'''
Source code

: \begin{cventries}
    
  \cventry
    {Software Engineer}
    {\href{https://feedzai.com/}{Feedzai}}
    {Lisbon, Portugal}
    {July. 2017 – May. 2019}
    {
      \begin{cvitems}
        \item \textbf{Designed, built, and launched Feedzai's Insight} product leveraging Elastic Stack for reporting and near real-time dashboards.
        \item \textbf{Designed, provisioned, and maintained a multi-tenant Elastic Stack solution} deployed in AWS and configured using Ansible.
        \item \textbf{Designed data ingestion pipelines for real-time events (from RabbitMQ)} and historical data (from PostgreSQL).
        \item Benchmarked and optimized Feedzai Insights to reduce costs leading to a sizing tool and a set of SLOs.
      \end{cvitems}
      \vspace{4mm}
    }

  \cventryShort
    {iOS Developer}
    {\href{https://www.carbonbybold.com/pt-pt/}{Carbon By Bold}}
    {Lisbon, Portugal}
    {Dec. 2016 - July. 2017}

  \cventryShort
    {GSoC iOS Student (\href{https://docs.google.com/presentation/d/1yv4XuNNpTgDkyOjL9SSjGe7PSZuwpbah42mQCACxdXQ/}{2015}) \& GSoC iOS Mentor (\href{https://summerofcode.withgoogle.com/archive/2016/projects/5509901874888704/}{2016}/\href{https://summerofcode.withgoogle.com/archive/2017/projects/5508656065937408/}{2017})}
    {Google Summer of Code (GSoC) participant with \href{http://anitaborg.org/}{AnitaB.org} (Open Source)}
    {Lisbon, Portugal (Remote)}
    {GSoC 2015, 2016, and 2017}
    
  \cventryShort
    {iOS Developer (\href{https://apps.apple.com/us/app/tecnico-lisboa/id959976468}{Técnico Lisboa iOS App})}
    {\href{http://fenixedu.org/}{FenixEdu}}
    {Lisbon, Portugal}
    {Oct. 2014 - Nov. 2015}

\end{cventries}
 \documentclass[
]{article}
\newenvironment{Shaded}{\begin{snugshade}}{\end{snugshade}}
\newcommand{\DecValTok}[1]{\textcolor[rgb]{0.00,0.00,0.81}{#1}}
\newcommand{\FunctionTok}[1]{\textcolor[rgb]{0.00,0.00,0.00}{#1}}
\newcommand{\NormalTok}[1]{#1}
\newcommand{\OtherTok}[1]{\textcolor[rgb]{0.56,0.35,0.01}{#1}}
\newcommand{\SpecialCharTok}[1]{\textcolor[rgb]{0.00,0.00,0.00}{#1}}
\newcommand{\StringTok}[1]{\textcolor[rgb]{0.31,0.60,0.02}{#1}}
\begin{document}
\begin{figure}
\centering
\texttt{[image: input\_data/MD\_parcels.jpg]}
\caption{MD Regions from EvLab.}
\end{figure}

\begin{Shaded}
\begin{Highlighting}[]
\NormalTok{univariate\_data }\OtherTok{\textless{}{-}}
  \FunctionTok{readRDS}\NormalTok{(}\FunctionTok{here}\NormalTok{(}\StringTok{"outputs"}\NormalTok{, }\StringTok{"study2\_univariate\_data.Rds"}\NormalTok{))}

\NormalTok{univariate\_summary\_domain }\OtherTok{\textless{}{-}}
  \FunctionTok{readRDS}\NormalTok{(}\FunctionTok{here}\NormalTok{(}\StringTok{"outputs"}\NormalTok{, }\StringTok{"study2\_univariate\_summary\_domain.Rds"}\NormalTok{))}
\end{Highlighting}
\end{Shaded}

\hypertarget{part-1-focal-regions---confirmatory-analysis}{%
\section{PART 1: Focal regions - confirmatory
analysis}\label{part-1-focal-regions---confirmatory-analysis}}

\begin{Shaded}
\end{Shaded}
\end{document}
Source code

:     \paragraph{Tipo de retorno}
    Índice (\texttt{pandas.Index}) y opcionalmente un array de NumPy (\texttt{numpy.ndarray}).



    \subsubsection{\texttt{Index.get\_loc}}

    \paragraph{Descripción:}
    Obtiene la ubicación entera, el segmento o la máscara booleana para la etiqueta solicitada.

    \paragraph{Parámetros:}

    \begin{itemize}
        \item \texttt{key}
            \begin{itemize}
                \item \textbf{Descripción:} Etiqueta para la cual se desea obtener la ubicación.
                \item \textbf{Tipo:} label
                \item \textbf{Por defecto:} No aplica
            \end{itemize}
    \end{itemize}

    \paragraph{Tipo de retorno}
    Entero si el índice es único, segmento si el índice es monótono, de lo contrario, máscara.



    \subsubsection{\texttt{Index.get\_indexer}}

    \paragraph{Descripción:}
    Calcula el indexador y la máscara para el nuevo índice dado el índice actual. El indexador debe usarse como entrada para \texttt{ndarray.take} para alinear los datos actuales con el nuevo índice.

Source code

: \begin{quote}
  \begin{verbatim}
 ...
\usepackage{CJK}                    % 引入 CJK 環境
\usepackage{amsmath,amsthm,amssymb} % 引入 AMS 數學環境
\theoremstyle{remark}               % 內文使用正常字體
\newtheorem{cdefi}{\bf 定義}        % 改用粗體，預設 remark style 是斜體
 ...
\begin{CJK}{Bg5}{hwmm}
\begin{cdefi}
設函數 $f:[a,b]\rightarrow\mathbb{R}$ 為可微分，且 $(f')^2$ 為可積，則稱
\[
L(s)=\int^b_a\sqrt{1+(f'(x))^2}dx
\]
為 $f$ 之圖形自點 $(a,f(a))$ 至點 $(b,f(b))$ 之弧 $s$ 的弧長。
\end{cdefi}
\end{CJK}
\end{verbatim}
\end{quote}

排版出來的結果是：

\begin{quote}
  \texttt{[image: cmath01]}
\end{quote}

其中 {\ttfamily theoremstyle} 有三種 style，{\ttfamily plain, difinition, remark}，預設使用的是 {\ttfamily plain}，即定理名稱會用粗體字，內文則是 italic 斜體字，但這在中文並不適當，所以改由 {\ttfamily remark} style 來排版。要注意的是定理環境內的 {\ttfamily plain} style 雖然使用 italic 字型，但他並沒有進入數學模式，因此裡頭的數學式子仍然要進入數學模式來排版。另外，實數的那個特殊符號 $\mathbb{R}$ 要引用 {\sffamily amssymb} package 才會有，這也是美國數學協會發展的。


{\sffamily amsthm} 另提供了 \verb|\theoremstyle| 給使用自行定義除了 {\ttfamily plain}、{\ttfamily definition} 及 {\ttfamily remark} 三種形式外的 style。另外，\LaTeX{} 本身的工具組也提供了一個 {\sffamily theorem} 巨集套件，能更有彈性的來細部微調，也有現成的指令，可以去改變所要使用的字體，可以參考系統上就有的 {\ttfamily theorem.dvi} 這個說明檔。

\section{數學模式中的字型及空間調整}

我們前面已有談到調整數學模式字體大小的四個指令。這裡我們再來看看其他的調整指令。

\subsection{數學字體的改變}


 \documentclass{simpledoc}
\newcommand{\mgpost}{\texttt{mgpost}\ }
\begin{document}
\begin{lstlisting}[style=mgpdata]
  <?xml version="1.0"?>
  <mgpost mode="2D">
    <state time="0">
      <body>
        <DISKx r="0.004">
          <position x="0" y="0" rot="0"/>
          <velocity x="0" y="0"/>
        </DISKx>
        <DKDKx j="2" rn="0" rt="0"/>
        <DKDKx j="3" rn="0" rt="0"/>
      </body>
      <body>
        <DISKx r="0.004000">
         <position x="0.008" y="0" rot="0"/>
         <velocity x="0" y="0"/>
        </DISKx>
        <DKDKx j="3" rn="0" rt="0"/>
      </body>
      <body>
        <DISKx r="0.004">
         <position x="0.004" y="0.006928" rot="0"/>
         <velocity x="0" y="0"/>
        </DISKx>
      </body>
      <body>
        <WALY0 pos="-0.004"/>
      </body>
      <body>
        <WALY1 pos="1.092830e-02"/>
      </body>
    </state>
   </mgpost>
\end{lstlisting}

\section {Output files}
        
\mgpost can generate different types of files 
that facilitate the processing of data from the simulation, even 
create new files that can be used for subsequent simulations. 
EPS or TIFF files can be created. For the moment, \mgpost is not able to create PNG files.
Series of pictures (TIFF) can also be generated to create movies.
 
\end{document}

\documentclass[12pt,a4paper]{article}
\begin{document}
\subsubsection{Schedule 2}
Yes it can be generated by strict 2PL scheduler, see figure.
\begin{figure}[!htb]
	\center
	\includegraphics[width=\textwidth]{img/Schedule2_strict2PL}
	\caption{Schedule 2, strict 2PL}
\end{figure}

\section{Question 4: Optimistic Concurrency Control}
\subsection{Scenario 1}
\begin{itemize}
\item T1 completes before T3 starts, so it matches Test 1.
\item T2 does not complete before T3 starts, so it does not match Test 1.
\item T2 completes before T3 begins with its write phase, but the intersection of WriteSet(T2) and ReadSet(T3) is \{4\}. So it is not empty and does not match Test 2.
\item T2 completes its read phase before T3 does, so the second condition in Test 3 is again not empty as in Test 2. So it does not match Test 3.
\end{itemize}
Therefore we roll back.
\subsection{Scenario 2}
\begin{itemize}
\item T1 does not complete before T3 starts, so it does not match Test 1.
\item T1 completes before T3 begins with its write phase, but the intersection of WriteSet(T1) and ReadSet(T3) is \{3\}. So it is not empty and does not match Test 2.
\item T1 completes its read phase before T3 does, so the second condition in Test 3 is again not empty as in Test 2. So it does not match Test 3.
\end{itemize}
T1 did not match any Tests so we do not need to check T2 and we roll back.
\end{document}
'''
■ **WHAT YOU ARE ASKED TO DO**
In the material above, transcribe exactly the lines beginning at the one with "Series of pictures" and ending at the one with "T2 completes before", both included.

■ **ANSWER SECTION**
Series of pictures (TIFF) can also be generated to create movies.
 
\end{document}

\documentclass[12pt,a4paper]{article}
\begin{document}
\subsubsection{Schedule 2}
Yes it can be generated by strict 2PL scheduler, see figure.
\begin{figure}[!htb]
	\center
	\includegraphics[width=\textwidth]{img/Schedule2_strict2PL}
	\caption{Schedule 2, strict 2PL}
\end{figure}

\section{Question 4: Optimistic Concurrency Control}
\subsection{Scenario 1}
\begin{itemize}
\item T1 completes before T3 starts, so it matches Test 1.
\item T2 does not complete before T3 starts, so it does not match Test 1.
\item T2 completes before T3 begins with its write phase, but the intersection of WriteSet(T2) and ReadSet(T3) is \{4\}. So it is not empty and does not match Test 2.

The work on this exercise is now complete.